## Try it
Having read the data, transcribe all of it without deviation.

## Source information
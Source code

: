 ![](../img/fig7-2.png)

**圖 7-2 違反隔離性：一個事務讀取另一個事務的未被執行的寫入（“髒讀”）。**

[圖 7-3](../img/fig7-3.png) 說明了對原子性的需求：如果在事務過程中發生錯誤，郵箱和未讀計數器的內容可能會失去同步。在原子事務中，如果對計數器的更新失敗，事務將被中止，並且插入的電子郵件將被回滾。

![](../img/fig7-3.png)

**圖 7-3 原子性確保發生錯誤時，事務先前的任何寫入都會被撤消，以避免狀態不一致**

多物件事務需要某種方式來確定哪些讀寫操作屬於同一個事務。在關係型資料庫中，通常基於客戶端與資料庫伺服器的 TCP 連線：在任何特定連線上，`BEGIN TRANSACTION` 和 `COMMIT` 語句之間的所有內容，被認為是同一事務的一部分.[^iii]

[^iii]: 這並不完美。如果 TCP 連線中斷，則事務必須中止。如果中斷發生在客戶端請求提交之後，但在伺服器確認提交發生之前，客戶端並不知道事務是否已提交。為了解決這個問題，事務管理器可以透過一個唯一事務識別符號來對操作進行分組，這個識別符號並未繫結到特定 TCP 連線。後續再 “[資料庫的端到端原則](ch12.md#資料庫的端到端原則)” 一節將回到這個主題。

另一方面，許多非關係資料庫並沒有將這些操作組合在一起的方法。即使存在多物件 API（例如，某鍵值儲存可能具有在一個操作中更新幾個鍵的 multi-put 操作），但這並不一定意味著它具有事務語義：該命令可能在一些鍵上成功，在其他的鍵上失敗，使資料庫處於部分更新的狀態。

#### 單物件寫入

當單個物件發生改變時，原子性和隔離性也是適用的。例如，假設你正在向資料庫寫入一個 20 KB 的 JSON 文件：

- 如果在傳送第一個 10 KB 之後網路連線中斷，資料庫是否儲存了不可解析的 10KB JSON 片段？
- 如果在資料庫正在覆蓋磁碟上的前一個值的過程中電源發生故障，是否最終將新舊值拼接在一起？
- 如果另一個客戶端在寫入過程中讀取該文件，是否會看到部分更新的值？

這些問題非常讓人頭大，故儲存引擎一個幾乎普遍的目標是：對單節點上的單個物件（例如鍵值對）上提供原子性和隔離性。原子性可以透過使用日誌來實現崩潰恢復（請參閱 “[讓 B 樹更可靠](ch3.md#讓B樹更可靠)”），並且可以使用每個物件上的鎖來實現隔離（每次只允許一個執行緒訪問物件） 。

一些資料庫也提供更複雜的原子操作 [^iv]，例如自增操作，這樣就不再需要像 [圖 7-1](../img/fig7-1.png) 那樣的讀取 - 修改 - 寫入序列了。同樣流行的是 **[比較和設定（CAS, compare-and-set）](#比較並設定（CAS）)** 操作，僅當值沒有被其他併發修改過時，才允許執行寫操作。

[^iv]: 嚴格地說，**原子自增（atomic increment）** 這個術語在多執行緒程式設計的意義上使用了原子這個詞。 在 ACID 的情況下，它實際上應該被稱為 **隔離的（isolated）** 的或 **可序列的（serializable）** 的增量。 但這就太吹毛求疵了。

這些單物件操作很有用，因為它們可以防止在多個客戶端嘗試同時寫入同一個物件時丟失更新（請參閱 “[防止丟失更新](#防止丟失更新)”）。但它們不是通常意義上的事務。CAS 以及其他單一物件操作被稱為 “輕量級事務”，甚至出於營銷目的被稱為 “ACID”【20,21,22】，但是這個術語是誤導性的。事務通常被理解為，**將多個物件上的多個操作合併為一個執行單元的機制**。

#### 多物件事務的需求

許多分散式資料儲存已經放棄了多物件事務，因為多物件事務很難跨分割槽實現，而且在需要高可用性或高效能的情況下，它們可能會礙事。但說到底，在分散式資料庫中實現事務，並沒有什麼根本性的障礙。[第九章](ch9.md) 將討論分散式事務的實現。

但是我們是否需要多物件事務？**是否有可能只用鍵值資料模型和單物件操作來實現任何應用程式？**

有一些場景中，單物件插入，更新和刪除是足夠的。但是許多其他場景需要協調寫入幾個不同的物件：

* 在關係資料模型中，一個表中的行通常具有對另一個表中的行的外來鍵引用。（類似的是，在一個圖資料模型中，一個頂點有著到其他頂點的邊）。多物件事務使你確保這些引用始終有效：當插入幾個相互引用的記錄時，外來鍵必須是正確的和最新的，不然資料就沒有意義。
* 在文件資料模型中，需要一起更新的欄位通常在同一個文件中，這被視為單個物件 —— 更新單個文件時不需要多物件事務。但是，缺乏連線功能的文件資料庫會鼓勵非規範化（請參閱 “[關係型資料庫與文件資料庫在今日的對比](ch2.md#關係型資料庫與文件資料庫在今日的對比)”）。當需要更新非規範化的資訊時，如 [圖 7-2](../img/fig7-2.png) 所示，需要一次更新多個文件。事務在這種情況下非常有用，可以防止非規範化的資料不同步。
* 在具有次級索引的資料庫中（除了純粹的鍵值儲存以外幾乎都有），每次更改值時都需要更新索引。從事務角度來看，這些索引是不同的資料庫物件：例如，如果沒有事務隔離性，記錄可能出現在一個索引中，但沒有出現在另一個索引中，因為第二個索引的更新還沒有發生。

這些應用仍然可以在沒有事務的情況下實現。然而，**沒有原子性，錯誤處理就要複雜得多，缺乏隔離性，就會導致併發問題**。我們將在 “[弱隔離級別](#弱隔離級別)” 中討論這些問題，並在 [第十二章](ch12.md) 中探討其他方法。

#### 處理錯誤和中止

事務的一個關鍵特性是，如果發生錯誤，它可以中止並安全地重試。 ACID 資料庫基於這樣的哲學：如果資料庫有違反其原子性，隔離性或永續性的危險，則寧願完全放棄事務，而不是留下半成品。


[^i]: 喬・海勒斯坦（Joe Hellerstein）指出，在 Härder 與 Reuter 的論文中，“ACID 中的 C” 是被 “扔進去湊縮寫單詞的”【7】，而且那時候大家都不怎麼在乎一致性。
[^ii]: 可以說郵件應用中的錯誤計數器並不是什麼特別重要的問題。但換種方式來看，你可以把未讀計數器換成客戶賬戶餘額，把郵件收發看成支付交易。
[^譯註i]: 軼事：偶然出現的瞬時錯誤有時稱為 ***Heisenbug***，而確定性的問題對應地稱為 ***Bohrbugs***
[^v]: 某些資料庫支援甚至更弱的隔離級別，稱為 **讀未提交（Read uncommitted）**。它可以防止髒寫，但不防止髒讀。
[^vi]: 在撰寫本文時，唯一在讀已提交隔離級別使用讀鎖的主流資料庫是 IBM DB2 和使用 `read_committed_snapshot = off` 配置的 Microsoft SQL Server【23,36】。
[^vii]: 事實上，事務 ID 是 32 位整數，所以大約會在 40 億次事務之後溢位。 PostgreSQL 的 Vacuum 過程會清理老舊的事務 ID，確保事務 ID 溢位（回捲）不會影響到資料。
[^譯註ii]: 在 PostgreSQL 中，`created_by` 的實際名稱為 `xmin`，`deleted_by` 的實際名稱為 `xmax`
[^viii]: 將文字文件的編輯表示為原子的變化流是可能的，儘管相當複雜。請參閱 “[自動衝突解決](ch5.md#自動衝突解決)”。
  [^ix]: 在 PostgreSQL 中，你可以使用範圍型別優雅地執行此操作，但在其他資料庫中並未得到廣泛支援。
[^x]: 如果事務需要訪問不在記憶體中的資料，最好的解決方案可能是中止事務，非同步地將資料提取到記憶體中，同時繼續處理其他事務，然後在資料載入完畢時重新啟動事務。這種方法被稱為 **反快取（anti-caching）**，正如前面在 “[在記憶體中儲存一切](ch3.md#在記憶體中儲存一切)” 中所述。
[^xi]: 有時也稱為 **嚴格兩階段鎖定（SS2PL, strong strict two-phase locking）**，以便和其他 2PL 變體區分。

## Result for this exercise
Source code

: ![](../img/fig7-2.png)

**圖 7-2 違反隔離性：一個事務讀取另一個事務的未被執行的寫入（“髒讀”）。**

[圖 7-3](../img/fig7-3.png) 說明了對原子性的需求：如果在事務過程中發生錯誤，郵箱和未讀計數器的內容可能會失去同步。在原子事務中，如果對計數器的更新失敗，事務將被中止，並且插入的電子郵件將被回滾。

![](../img/fig7-3.png)

**圖 7-3 原子性確保發生錯誤時，事務先前的任何寫入都會被撤消，以避免狀態不一致**

多物件事務需要某種方式來確定哪些讀寫操作屬於同一個事務。在關係型資料庫中，通常基於客戶端與資料庫伺服器的 TCP 連線：在任何特定連線上，`BEGIN TRANSACTION` 和 `COMMIT` 語句之間的所有內容，被認為是同一事務的一部分.[^iii]

[^iii]: 這並不完美。如果 TCP 連線中斷，則事務必須中止。如果中斷發生在客戶端請求提交之後，但在伺服器確認提交發生之前，客戶端並不知道事務是否已提交。為了解決這個問題，事務管理器可以透過一個唯一事務識別符號來對操作進行分組，這個識別符號並未繫結到特定 TCP 連線。後續再 “[資料庫的端到端原則](ch12.md#資料庫的端到端原則)” 一節將回到這個主題。

另一方面，許多非關係資料庫並沒有將這些操作組合在一起的方法。即使存在多物件 API（例如，某鍵值儲存可能具有在一個操作中更新幾個鍵的 multi-put 操作），但這並不一定意味著它具有事務語義：該命令可能在一些鍵上成功，在其他的鍵上失敗，使資料庫處於部分更新的狀態。

#### 單物件寫入

當單個物件發生改變時，原子性和隔離性也是適用的。例如，假設你正在向資料庫寫入一個 20 KB 的 JSON 文件：

- 如果在傳送第一個 10 KB 之後網路連線中斷，資料庫是否儲存了不可解析的 10KB JSON 片段？
- 如果在資料庫正在覆蓋磁碟上的前一個值的過程中電源發生故障，是否最終將新舊值拼接在一起？
- 如果另一個客戶端在寫入過程中讀取該文件，是否會看到部分更新的值？

這些問題非常讓人頭大，故儲存引擎一個幾乎普遍的目標是：對單節點上的單個物件（例如鍵值對）上提供原子性和隔離性。原子性可以透過使用日誌來實現崩潰恢復（請參閱 “[讓 B 樹更可靠](ch3.md#讓B樹更可靠)”），並且可以使用每個物件上的鎖來實現隔離（每次只允許一個執行緒訪問物件） 。

一些資料庫也提供更複雜的原子操作 [^iv]，例如自增操作，這樣就不再需要像 [圖 7-1](../img/fig7-1.png) 那樣的讀取 - 修改 - 寫入序列了。同樣流行的是 **[比較和設定（CAS, compare-and-set）](#比較並設定（CAS）)** 操作，僅當值沒有被其他併發修改過時，才允許執行寫操作。

[^iv]: 嚴格地說，**原子自增（atomic increment）** 這個術語在多執行緒程式設計的意義上使用了原子這個詞。 在 ACID 的情況下，它實際上應該被稱為 **隔離的（isolated）** 的或 **可序列的（serializable）** 的增量。 但這就太吹毛求疵了。

這些單物件操作很有用，因為它們可以防止在多個客戶端嘗試同時寫入同一個物件時丟失更新（請參閱 “[防止丟失更新](#防止丟失更新)”）。但它們不是通常意義上的事務。CAS 以及其他單一物件操作被稱為 “輕量級事務”，甚至出於營銷目的被稱為 “ACID”【20,21,22】，但是這個術語是誤導性的。事務通常被理解為，**將多個物件上的多個操作合併為一個執行單元的機制**。

#### 多物件事務的需求

許多分散式資料儲存已經放棄了多物件事務，因為多物件事務很難跨分割槽實現，而且在需要高可用性或高效能的情況下，它們可能會礙事。但說到底，在分散式資料庫中實現事務，並沒有什麼根本性的障礙。[第九章](ch9.md) 將討論分散式事務的實現。

但是我們是否需要多物件事務？**是否有可能只用鍵值資料模型和單物件操作來實現任何應用程式？**

有一些場景中，單物件插入，更新和刪除是足夠的。但是許多其他場景需要協調寫入幾個不同的物件：

* 在關係資料模型中，一個表中的行通常具有對另一個表中的行的外來鍵引用。（類似的是，在一個圖資料模型中，一個頂點有著到其他頂點的邊）。多物件事務使你確保這些引用始終有效：當插入幾個相互引用的記錄時，外來鍵必須是正確的和最新的，不然資料就沒有意義。
* 在文件資料模型中，需要一起更新的欄位通常在同一個文件中，這被視為單個物件 —— 更新單個文件時不需要多物件事務。但是，缺乏連線功能的文件資料庫會鼓勵非規範化（請參閱 “[關係型資料庫與文件資料庫在今日的對比](ch2.md#關係型資料庫與文件資料庫在今日的對比)”）。當需要更新非規範化的資訊時，如 [圖 7-2](../img/fig7-2.png) 所示，需要一次更新多個文件。事務在這種情況下非常有用，可以防止非規範化的資料不同步。
* 在具有次級索引的資料庫中（除了純粹的鍵值儲存以外幾乎都有），每次更改值時都需要更新索引。從事務角度來看，這些索引是不同的資料庫物件：例如，如果沒有事務隔離性，記錄可能出現在一個索引中，但沒有出現在另一個索引中，因為第二個索引的更新還沒有發生。

這些應用仍然可以在沒有事務的情況下實現。然而，**沒有原子性，錯誤處理就要複雜得多，缺乏隔離性，就會導致併發問題**。我們將在 “[弱隔離級別](#弱隔離級別)” 中討論這些問題，並在 [第十二章](ch12.md) 中探討其他方法。

#### 處理錯誤和中止

事務的一個關鍵特性是，如果發生錯誤，它可以中止並安全地重試。 ACID 資料庫基於這樣的哲學：如果資料庫有違反其原子性，隔離性或永續性的危險，則寧願完全放棄事務，而不是留下半成品。


[^i]: 喬・海勒斯坦（Joe Hellerstein）指出，在 Härder 與 Reuter 的論文中，“ACID 中的 C” 是被 “扔進去湊縮寫單詞的”【7】，而且那時候大家都不怎麼在乎一致性。
[^ii]: 可以說郵件應用中的錯誤計數器並不是什麼特別重要的問題。但換種方式來看，你可以把未讀計數器換成客戶賬戶餘額，把郵件收發看成支付交易。
[^譯註i]: 軼事：偶然出現的瞬時錯誤有時稱為 ***Heisenbug***，而確定性的問題對應地稱為 ***Bohrbugs***
[^v]: 某些資料庫支援甚至更弱的隔離級別，稱為 **讀未提交（Read uncommitted）**。它可以防止髒寫，但不防止髒讀。
[^vi]: 在撰寫本文時，唯一在讀已提交隔離級別使用讀鎖的主流資料庫是 IBM DB2 和使用 `read_committed_snapshot = off` 配置的 Microsoft SQL Server【23,36】。
[^vii]: 事實上，事務 ID 是 32 位整數，所以大約會在 40 億次事務之後溢位。 PostgreSQL 的 Vacuum 過程會清理老舊的事務 ID，確保事務 ID 溢位（回捲）不會影響到資料。
[^譯註ii]: 在 PostgreSQL 中，`created_by` 的實際名稱為 `xmin`，`deleted_by` 的實際名稱為 `xmax`
[^viii]: 將文字文件的編輯表示為原子的變化流是可能的，儘管相當複雜。請參閱 “[自動衝突解決](ch5.md#自動衝突解決)”。
  [^ix]: 在 PostgreSQL 中，你可以使用範圍型別優雅地執行此操作，但在其他資料庫中並未得到廣泛支援。
[^x]: 如果事務需要訪問不在記憶體中的資料，最好的解決方案可能是中止事務，非同步地將資料提取到記憶體中，同時繼續處理其他事務，然後在資料載入完畢時重新啟動事務。這種方法被稱為 **反快取（anti-caching）**，正如前面在 “[在記憶體中儲存一切](ch3.md#在記憶體中儲存一切)” 中所述。
[^xi]: 有時也稱為 **嚴格兩階段鎖定（SS2PL, strong strict two-phase locking）**，以便和其他 2PL 變體區分。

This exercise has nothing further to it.